Why do we age? The role of natural selection

Mathematical modelers are on the trail of the theory behind the evolution of aging
 

February 03, 2022

The evolution of aging is a particularly exciting field in theoretical evolutionary research. Scientists are trying to figure out why and when the phenomenon of aging developed over the course of evolution. Mathematical models can help to develop theories for a better understanding of aging. At the Max Planck Institute for Evolutionary Biology in Plön, intensive research has also been carried out in this area in recent years in the Department of Evolutionary Theory.
 

Years go by for everyone: humans, animals and plants. And yet the passage of time does not quite occur in the same way in all living beings.  Some age very early, others hardly seem to be affected by a long lifetime. The naked mole rat, for example, is known to show almost no signs of aging when it is fully grown. Their death is usually the result of violence by their conspecifics.

Not long ago, it was widely believed that all organisms would eventually age. The biologist William D. Hamilton put this inevitability of aging into a mathematical formula more than 50 years ago. According to his model calculations, aging develops because selection for certain characteristics decreases over the course of the reproductive period. Aging would then be the consequence of decreasing selective power with increasing age.

However, recent research by the demographer Annette Baudisch has shown that this apparent inevitability depends on certain basic assumptions, which by no means always have to be given. If parameters are slightly changed in the mathematical model, it becomes apparent that the reproductive rate and selection power no longer decline continuously. So is aging not as inevitable as it seemed?

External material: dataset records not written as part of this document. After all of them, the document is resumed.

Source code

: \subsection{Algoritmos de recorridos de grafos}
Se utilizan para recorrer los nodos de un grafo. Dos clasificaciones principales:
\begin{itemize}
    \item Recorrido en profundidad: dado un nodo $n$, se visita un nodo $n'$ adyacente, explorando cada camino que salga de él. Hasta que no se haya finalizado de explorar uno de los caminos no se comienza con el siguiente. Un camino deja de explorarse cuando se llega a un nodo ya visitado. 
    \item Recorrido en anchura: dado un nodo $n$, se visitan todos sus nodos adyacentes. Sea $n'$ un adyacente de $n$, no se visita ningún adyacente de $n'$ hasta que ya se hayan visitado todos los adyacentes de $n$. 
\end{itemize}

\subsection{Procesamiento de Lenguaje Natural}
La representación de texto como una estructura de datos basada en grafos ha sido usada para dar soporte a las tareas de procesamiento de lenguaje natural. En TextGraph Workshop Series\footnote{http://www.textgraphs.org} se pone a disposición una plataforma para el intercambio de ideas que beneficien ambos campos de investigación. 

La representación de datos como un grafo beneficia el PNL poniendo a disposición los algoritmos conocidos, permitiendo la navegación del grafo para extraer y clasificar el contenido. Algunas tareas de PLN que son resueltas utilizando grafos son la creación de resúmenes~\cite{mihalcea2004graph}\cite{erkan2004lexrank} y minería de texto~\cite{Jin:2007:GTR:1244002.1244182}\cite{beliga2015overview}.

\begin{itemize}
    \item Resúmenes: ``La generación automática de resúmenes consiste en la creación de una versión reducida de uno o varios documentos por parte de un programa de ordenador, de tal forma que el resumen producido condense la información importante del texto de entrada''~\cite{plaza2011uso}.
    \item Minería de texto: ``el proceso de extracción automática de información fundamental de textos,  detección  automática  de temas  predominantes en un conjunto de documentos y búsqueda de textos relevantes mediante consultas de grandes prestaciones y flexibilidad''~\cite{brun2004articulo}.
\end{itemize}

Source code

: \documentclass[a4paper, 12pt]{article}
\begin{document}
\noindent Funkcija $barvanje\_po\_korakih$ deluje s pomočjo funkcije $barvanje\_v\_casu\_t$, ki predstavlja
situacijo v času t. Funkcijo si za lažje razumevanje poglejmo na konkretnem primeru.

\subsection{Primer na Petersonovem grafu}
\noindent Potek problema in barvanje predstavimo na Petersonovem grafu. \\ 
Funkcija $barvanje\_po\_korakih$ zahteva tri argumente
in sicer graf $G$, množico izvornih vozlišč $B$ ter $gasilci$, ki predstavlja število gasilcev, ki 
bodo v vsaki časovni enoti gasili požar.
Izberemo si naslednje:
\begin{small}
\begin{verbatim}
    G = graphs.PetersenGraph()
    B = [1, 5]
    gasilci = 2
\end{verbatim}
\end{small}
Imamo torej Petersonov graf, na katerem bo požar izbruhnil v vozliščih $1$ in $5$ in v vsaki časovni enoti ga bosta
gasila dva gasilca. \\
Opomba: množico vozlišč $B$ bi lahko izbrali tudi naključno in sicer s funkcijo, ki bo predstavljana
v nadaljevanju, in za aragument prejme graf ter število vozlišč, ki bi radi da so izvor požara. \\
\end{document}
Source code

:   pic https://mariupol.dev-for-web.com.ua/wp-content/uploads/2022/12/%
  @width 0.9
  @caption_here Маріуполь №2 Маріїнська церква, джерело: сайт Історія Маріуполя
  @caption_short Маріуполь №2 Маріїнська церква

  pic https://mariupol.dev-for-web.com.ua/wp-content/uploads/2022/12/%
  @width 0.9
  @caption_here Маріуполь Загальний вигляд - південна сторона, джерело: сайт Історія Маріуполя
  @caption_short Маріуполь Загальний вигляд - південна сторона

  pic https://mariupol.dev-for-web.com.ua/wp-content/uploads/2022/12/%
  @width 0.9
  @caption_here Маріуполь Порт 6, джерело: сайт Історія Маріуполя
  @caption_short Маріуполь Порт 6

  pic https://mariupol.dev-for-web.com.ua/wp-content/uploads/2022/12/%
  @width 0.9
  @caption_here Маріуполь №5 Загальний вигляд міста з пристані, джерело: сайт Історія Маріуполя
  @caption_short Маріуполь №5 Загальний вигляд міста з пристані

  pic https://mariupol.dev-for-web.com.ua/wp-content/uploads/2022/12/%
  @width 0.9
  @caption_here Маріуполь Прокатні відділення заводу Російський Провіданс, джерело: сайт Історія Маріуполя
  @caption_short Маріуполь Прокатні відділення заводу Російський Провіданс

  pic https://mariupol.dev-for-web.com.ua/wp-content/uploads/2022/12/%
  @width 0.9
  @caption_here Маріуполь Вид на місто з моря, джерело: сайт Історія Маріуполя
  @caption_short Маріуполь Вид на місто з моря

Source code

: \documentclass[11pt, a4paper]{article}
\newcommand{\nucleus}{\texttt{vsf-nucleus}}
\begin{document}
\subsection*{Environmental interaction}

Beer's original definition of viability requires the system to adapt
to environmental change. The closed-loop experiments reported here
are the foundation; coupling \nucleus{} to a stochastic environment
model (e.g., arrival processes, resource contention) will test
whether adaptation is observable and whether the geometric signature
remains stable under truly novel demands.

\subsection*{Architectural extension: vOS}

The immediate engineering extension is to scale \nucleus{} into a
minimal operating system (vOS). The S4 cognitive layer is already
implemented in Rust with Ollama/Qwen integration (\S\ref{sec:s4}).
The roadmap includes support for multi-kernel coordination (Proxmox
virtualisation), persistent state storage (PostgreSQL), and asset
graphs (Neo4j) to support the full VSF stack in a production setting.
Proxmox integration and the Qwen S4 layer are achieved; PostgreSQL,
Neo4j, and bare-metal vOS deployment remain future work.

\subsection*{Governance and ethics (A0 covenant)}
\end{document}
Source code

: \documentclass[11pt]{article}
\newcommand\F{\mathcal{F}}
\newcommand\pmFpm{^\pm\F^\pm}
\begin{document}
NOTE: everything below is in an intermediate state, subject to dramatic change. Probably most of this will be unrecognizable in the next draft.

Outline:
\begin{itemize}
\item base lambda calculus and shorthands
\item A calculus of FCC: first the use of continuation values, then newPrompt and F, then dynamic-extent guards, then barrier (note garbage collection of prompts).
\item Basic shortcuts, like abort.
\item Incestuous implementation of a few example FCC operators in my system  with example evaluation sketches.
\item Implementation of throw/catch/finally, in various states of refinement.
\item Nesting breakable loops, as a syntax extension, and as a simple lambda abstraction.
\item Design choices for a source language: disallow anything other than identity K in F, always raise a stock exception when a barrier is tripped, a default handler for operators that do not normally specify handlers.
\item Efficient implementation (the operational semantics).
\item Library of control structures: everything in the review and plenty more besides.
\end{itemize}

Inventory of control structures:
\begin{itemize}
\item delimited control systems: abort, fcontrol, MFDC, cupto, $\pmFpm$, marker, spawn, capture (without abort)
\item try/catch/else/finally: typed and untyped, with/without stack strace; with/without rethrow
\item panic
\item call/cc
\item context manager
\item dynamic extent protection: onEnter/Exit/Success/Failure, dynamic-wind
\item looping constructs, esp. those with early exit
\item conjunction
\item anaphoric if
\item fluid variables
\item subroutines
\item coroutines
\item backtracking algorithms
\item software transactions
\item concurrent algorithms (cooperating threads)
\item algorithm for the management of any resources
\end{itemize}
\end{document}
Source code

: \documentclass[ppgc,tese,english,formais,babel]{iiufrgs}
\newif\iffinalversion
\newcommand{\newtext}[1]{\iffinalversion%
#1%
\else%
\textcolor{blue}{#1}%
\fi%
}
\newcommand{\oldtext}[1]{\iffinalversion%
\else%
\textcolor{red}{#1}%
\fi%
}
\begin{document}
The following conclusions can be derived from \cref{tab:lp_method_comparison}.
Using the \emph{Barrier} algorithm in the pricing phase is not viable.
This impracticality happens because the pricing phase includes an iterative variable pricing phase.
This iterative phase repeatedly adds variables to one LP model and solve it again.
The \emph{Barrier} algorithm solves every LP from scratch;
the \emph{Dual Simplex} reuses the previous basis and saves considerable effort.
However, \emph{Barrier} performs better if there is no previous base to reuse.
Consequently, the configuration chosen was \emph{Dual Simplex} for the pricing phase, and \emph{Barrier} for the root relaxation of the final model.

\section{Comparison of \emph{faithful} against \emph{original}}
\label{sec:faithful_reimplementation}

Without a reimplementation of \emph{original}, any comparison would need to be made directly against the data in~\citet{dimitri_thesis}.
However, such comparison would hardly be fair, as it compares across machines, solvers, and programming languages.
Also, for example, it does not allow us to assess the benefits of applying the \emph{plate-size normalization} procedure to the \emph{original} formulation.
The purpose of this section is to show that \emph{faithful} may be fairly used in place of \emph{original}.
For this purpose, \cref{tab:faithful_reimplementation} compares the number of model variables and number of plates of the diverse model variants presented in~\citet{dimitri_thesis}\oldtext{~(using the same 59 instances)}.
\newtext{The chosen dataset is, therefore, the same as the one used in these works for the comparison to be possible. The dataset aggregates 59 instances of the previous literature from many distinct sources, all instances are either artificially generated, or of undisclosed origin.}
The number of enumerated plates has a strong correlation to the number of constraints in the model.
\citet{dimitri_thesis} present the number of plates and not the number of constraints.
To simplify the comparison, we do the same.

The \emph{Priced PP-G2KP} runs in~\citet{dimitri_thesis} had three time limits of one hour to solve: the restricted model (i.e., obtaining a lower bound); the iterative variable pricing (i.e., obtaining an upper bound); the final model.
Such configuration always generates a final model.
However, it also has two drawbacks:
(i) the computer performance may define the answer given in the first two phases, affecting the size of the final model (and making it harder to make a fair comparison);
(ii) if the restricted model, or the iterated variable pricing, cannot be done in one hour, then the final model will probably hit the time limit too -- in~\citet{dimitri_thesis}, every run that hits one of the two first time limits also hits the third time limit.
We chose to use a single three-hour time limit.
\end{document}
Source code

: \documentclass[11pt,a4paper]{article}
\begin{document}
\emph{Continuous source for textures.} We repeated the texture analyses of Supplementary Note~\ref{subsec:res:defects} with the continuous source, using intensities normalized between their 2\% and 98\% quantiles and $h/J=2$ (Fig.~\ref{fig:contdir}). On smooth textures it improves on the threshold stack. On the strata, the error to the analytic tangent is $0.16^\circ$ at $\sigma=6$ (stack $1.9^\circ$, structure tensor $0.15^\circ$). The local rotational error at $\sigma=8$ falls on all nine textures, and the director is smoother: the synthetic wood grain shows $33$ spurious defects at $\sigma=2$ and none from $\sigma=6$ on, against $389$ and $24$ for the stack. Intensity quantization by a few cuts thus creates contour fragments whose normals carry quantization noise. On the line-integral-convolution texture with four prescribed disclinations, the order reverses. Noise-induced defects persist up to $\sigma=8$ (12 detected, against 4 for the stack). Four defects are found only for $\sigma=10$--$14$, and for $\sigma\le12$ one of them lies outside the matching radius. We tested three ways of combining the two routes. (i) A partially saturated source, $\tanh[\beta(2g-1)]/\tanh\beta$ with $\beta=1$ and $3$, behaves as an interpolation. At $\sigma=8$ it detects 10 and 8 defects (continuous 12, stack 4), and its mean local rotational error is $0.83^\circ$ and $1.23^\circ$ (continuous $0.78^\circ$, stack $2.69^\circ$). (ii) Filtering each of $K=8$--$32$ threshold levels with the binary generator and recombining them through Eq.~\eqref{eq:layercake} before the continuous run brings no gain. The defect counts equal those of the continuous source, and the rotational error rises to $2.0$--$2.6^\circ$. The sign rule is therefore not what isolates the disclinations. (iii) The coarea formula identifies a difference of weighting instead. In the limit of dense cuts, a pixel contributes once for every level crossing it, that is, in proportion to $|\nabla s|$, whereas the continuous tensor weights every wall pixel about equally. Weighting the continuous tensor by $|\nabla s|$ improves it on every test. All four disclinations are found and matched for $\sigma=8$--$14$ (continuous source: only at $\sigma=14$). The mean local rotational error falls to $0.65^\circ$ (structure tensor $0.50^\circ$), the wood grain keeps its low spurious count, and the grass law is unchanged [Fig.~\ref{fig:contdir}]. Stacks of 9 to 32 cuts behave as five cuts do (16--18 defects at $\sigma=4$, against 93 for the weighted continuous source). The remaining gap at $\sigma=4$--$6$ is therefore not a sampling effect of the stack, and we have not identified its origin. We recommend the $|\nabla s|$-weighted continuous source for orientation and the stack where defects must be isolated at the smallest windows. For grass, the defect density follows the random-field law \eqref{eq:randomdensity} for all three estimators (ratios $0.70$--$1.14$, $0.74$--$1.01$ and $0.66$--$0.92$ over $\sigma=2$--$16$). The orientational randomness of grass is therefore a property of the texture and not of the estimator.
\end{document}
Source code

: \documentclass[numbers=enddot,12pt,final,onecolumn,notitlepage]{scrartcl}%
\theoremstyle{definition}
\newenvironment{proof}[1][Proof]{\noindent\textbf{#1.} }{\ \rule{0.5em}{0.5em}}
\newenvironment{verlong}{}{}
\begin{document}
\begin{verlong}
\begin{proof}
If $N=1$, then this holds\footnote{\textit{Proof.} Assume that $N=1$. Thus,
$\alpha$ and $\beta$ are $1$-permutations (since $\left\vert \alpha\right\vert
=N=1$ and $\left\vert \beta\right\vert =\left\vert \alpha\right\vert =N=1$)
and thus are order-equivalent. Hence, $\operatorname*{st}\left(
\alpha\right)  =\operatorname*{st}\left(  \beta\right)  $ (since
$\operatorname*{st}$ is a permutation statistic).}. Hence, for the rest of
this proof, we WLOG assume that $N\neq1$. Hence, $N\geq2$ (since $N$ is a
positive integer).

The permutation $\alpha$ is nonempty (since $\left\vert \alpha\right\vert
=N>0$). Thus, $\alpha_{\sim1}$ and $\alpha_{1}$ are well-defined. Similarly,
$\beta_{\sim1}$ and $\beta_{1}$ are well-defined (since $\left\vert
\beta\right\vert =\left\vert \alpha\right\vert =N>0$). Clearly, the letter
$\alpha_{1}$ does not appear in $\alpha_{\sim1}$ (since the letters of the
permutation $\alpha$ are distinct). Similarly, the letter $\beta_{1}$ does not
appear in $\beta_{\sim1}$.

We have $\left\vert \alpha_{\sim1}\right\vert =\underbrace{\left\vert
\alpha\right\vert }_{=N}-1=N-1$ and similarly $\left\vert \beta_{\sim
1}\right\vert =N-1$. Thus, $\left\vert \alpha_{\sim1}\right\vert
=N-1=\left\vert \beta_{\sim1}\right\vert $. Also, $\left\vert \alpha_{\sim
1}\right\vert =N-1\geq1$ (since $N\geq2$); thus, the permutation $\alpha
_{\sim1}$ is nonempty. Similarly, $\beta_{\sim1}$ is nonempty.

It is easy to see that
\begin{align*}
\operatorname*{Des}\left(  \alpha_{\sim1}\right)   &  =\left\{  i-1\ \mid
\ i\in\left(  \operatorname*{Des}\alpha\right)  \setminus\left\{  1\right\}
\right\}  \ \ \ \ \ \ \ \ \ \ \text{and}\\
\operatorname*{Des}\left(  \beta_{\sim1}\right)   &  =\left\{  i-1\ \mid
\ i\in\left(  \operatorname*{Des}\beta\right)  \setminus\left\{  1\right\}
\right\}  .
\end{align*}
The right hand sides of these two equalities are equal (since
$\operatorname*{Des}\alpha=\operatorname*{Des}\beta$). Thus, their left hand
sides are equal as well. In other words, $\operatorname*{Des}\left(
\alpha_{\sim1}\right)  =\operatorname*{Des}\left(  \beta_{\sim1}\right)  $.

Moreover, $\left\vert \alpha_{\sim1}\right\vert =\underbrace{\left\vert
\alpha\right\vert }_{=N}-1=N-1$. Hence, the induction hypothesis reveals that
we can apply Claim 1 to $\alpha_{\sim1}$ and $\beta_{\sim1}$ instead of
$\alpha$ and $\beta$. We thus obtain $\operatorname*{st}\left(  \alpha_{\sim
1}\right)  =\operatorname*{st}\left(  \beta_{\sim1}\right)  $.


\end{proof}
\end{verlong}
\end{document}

Evolutionary theorists Stefano Giaimo and Arne Traulsen from the Max Planck Institute for Evolutionary Biology have addressed this question. For this purpose, they developed a dynamic mathematical model that is no longer based on the assumption of certain presuppositions. They had their model reproduce the evolutionary process of living beings over and over again. Their theoretical analysis found that even under these dynamic conditions, the evolution of aging always develops in a stable manner. They also found that as a consequence of aging, the selective power decreases with reproductive age.

Thus, on the one hand, they were able to confirm the classical mathematical theory of aging established by Hamilton: Selection power decreases with age. On the other hand, however, they showed that its logic must be reversed: The selective power weakens with age because aging evolves, and not, as advocated by Hamilton, vice versa,.

The research is published this week in the scientific journal Nature Communications.